Appreciate any help on this one. I understand how individual bonds work but trying to relate it to bond funds.
Rough / made-up math for simplicity, should be close enough. So let's say I buy a VZ bond with par value $5,000 for $4,800, so at a $200 discount. Coupon rate is let's say 2.75%, but it's somewhere around a 3.2% YTM at purchase because of the discount. It matures in 5 years. I hold it for 1 year, the market value drops to $4,700 during that time because interest rates rise in the market. I sell. I take a paper loss of $100 (offset by the interest payments I received during that time) but if I hold the bond forever, I eventually get my $5,000 cash plus regular coupon payments, so I get the YTM of 3.2%. So by holding to maturity I won't ever really take a nominal loss unless the company defaults and I won't ever take a real loss unless interest rates rise above 3.2%.
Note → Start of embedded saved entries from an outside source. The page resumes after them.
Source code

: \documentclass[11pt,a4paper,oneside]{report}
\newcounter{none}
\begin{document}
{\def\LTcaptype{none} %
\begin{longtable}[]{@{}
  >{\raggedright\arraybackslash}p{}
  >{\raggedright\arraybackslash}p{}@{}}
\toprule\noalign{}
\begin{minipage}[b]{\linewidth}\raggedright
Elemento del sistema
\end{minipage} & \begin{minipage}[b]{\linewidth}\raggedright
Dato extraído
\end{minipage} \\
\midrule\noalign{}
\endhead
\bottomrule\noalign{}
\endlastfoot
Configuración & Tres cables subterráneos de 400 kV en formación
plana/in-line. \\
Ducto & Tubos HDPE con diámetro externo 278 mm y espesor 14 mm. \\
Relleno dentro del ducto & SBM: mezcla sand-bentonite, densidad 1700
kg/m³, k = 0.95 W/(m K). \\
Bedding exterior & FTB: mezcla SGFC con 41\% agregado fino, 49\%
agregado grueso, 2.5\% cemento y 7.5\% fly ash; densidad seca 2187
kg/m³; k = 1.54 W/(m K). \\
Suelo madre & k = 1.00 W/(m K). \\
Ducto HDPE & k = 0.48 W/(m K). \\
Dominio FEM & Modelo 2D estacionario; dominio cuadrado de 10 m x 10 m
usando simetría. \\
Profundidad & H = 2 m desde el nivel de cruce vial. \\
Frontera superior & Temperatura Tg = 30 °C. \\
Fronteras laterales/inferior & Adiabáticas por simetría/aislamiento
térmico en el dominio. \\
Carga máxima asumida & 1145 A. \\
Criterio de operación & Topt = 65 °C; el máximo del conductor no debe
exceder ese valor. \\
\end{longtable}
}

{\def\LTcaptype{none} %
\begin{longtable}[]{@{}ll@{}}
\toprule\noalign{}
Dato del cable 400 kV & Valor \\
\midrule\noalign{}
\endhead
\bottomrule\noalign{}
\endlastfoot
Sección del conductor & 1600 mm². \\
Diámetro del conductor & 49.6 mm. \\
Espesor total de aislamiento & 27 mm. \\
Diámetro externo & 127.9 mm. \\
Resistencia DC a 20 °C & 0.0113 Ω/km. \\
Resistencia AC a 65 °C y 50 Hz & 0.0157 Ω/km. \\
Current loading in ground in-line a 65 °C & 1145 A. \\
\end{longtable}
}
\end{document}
How do Bond Funds work? Are the managers trading bonds, or holding to maturity? In other words - can a bond fund ever have a year where returns are negative if the underlying firms don't go under? In that case it would be driven I guess by taking paper losses on older bonds in order to use the cash to buy new ones and get higher interest rates in the future. Why would they ever sell a bond in their fund?
TLDR, I'm trying ultimately to understand the true annual risk profile of bonds and what returns look like in bull, bear markets etc.
Any help on this is greatly appreciated!